BEGIN
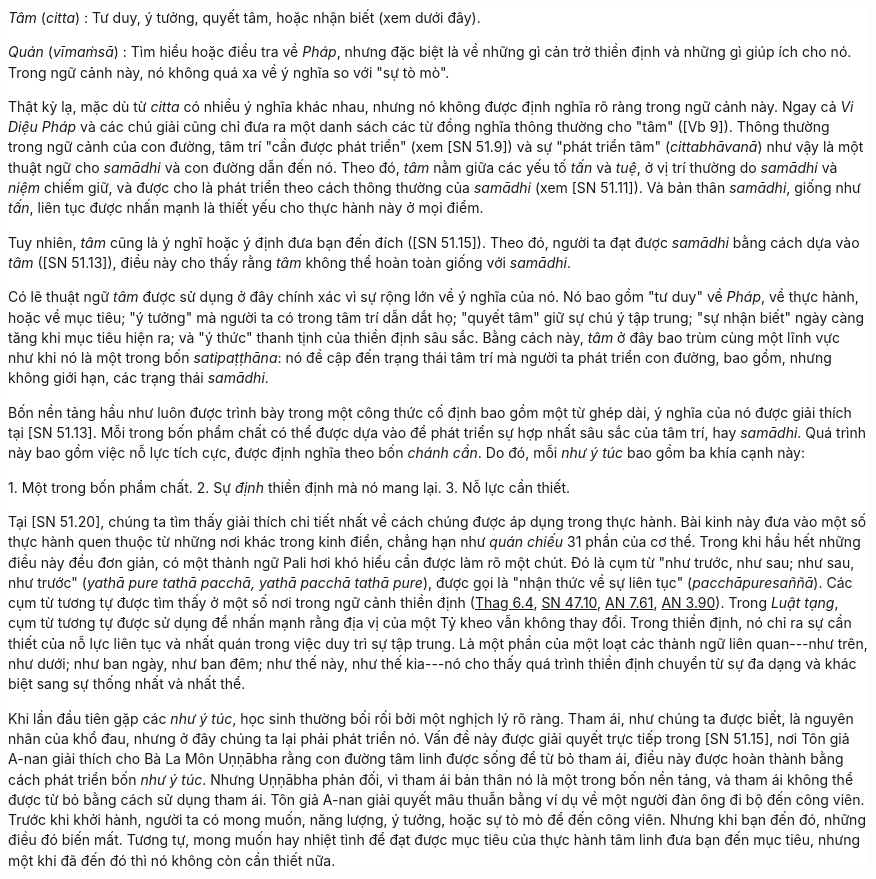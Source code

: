 *Tâm* (*citta*)
:   Tư duy, ý tưởng, quyết tâm, hoặc nhận biết (xem dưới đây).

*Quán* (*vīmaṁsā*)
:   Tìm hiểu hoặc điều tra về *Pháp*, nhưng đặc biệt là về những gì cản trở thiền định và những gì giúp ích cho nó. Trong ngữ cảnh này, nó không quá xa về ý nghĩa so với "sự tò mò".

Thật kỳ lạ, mặc dù từ *citta* có nhiều ý nghĩa khác nhau, nhưng nó không được định nghĩa rõ ràng trong ngữ cảnh này. Ngay cả *Vi Diệu Pháp* và các chú giải cũng chỉ đưa ra một danh sách các từ đồng nghĩa thông thường cho "tâm" ([Vb 9]). Thông thường trong ngữ cảnh của con đường, tâm trí "cần được phát triển" (xem [SN 51.9]) và sự "phát triển tâm" (*cittabhāvanā*) như vậy là một thuật ngữ cho *samādhi* và con đường dẫn đến nó. Theo đó, *tâm* nằm giữa các yếu tố *tấn* và *tuệ*, ở vị trí thường do *samādhi* và *niệm* chiếm giữ, và được cho là phát triển theo cách thông thường của *samādhi* (xem [SN 51.11]). Và bản thân *samādhi*, giống như *tấn*, liên tục được nhấn mạnh là thiết yếu cho thực hành này ở mọi điểm.

Tuy nhiên, *tâm* cũng là ý nghĩ hoặc ý định đưa bạn đến đích ([SN 51.15]). Theo đó, người ta đạt được *samādhi* bằng cách dựa vào *tâm* ([SN 51.13]), điều này cho thấy rằng *tâm* không thể hoàn toàn giống với *samādhi*.

Có lẽ thuật ngữ *tâm* được sử dụng ở đây chính xác vì sự rộng lớn về ý nghĩa của nó. Nó bao gồm "tư duy" về *Pháp*, về thực hành, hoặc về mục tiêu; "ý tưởng" mà người ta có trong tâm trí dẫn dắt họ; "quyết tâm" giữ sự chú ý tập trung; "sự nhận biết" ngày càng tăng khi mục tiêu hiện ra; và "ý thức" thanh tịnh của thiền định sâu sắc. Bằng cách này, *tâm* ở đây bao trùm cùng một lĩnh vực như khi nó là một trong bốn *satipaṭṭhāna*: nó đề cập đến trạng thái tâm trí mà người ta phát triển con đường, bao gồm, nhưng không giới hạn, các trạng thái *samādhi*.

Bốn nền tảng hầu như luôn được trình bày trong một công thức cố định bao gồm một từ ghép dài, ý nghĩa của nó được giải thích tại [SN 51.13]. Mỗi trong bốn phẩm chất có thể được dựa vào để phát triển sự hợp nhất sâu sắc của tâm trí, hay *samādhi*. Quá trình này bao gồm việc nỗ lực tích cực, được định nghĩa theo bốn *chánh cần*. Do đó, mỗi *như ý túc* bao gồm ba khía cạnh này:

1\.  Một trong bốn phẩm chất.
2\.  Sự *định* thiền định mà nó mang lại.
3\.  Nỗ lực cần thiết.

Tại [SN 51.20], chúng ta tìm thấy giải thích chi tiết nhất về cách chúng được áp dụng trong thực hành. Bài kinh này đưa vào một số thực hành quen thuộc từ những nơi khác trong kinh điển, chẳng hạn như *quán chiếu* 31 phần của cơ thể. Trong khi hầu hết những điều này đều đơn giản, có một thành ngữ Pali hơi khó hiểu cần được làm rõ một chút. Đó là cụm từ "như trước, như sau; như sau, như trước" (*yathā pure tathā pacchā, yathā pacchā tathā pure*), được gọi là "nhận thức về sự liên tục" (*pacchāpuresaññā*). Các cụm từ tương tự được tìm thấy ở một số nơi trong ngữ cảnh thiền định ([Thag 6.4](https://suttacentral.net/thag6.4), [SN 47.10](https://suttacentral.net/sn47.10), [AN 7.61](https://suttacentral.net/an7.61), [AN 3.90](https://suttacentral.net/an3.90)). Trong *Luật tạng*, cụm từ tương tự được sử dụng để nhấn mạnh rằng địa vị của một Tỷ kheo vẫn không thay đổi. Trong thiền định, nó chỉ ra sự cần thiết của nỗ lực liên tục và nhất quán trong việc duy trì sự tập trung. Là một phần của một loạt các thành ngữ liên quan---như trên, như dưới; như ban ngày, như ban đêm; như thế này, như thế kia---nó cho thấy quá trình thiền định chuyển từ sự đa dạng và khác biệt sang sự thống nhất và nhất thể.

Khi lần đầu tiên gặp các *như ý túc*, học sinh thường bối rối bởi một nghịch lý rõ ràng. Tham ái, như chúng ta được biết, là nguyên nhân của khổ đau, nhưng ở đây chúng ta lại phải phát triển nó. Vấn đề này được giải quyết trực tiếp trong [SN 51.15], nơi Tôn giả A-nan giải thích cho Bà La Môn Uṇṇābha rằng con đường tâm linh được sống để từ bỏ tham ái, điều này được hoàn thành bằng cách phát triển bốn *như ý túc*. Nhưng Uṇṇābha phản đối, vì tham ái bản thân nó là một trong bốn nền tảng, và tham ái không thể được từ bỏ bằng cách sử dụng tham ái. Tôn giả A-nan giải quyết mâu thuẫn bằng ví dụ về một người đàn ông đi bộ đến công viên. Trước khi khởi hành, người ta có mong muốn, năng lượng, ý tưởng, hoặc sự tò mò để đến công viên. Nhưng khi bạn đến đó, những điều đó biến mất. Tương tự, mong muốn hay nhiệt tình để đạt được mục tiêu của thực hành tâm linh đưa bạn đến mục tiêu, nhưng một khi đã đến đó thì nó không còn cần thiết nữa.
END
(Problem description): Reproduce verbatim the lines above, from the line with "Tìm hiểu hoặc" through the line with "Tuy nhiên, *tâm*".

(Exercise output):
:   Tìm hiểu hoặc điều tra về *Pháp*, nhưng đặc biệt là về những gì cản trở thiền định và những gì giúp ích cho nó. Trong ngữ cảnh này, nó không quá xa về ý nghĩa so với "sự tò mò".

Thật kỳ lạ, mặc dù từ *citta* có nhiều ý nghĩa khác nhau, nhưng nó không được định nghĩa rõ ràng trong ngữ cảnh này. Ngay cả *Vi Diệu Pháp* và các chú giải cũng chỉ đưa ra một danh sách các từ đồng nghĩa thông thường cho "tâm" ([Vb 9]). Thông thường trong ngữ cảnh của con đường, tâm trí "cần được phát triển" (xem [SN 51.9]) và sự "phát triển tâm" (*cittabhāvanā*) như vậy là một thuật ngữ cho *samādhi* và con đường dẫn đến nó. Theo đó, *tâm* nằm giữa các yếu tố *tấn* và *tuệ*, ở vị trí thường do *samādhi* và *niệm* chiếm giữ, và được cho là phát triển theo cách thông thường của *samādhi* (xem [SN 51.11]). Và bản thân *samādhi*, giống như *tấn*, liên tục được nhấn mạnh là thiết yếu cho thực hành này ở mọi điểm.

Tuy nhiên, *tâm* cũng là ý nghĩ hoặc ý định đưa bạn đến đích ([SN 51.15]). Theo đó, người ta đạt được *samādhi* bằng cách dựa vào *tâm* ([SN 51.13]), điều này cho thấy rằng *tâm* không thể hoàn toàn giống với *samādhi*.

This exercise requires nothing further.